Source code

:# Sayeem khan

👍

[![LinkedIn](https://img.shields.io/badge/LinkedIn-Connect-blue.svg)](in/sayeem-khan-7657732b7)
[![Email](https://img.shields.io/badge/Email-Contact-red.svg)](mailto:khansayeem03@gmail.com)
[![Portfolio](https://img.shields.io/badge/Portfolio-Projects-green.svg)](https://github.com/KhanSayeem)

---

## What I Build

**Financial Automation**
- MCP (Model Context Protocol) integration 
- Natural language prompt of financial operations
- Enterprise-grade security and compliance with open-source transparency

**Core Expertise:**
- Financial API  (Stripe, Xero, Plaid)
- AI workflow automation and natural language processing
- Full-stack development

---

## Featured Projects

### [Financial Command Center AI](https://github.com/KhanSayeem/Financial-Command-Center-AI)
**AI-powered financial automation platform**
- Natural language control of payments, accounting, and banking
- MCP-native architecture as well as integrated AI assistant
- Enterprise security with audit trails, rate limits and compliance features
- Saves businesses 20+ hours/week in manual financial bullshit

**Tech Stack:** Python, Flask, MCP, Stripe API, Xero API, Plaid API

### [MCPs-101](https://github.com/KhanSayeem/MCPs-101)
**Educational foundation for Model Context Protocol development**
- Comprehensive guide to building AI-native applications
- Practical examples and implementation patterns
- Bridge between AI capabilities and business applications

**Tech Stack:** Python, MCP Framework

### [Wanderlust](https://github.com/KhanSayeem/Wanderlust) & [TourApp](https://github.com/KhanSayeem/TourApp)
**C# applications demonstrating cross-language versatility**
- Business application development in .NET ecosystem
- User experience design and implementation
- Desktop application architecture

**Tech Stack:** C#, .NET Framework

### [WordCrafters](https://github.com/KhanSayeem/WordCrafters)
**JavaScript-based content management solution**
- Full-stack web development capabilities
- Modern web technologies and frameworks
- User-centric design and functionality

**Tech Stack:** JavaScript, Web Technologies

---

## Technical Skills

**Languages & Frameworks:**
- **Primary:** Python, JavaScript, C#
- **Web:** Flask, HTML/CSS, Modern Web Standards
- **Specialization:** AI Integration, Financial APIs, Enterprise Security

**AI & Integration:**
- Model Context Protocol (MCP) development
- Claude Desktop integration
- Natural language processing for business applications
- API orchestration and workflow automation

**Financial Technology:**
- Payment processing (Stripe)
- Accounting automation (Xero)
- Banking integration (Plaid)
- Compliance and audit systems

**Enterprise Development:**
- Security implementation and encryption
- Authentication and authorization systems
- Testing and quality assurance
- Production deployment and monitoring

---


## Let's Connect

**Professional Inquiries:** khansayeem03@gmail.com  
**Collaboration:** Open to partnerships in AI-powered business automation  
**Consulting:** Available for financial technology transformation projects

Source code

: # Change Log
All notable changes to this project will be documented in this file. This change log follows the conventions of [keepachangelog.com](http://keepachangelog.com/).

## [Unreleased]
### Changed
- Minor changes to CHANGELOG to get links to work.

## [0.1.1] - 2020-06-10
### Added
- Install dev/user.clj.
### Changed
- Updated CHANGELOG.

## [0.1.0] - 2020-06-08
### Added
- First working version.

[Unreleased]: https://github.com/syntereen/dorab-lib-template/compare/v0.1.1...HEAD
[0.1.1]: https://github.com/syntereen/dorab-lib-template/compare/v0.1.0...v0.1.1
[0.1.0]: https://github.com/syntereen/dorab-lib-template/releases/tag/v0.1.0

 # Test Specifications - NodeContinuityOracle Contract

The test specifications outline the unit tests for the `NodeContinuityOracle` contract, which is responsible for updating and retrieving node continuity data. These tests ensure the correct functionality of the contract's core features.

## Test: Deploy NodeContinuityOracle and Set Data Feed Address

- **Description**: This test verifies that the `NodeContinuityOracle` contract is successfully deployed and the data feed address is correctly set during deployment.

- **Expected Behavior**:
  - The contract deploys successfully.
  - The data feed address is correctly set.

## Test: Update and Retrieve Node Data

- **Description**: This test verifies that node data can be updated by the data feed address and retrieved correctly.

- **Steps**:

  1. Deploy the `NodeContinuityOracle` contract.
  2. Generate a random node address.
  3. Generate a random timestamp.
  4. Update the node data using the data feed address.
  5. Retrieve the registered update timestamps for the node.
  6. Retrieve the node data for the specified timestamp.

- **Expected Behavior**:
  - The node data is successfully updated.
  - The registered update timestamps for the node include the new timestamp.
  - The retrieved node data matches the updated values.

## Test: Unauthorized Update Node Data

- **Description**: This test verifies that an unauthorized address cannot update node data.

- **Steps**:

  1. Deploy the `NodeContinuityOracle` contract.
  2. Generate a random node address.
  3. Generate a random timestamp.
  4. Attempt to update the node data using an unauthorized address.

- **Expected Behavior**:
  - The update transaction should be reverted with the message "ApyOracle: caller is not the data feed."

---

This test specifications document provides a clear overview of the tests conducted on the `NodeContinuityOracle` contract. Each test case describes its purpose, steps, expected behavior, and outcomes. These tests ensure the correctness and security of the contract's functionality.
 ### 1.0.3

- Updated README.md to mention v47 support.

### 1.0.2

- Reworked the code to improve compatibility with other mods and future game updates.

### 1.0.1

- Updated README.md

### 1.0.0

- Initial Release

+---+

• [What is expected]:
Tell how many lines of the records above contain "Context", replying with the number only.

• [Response]:
3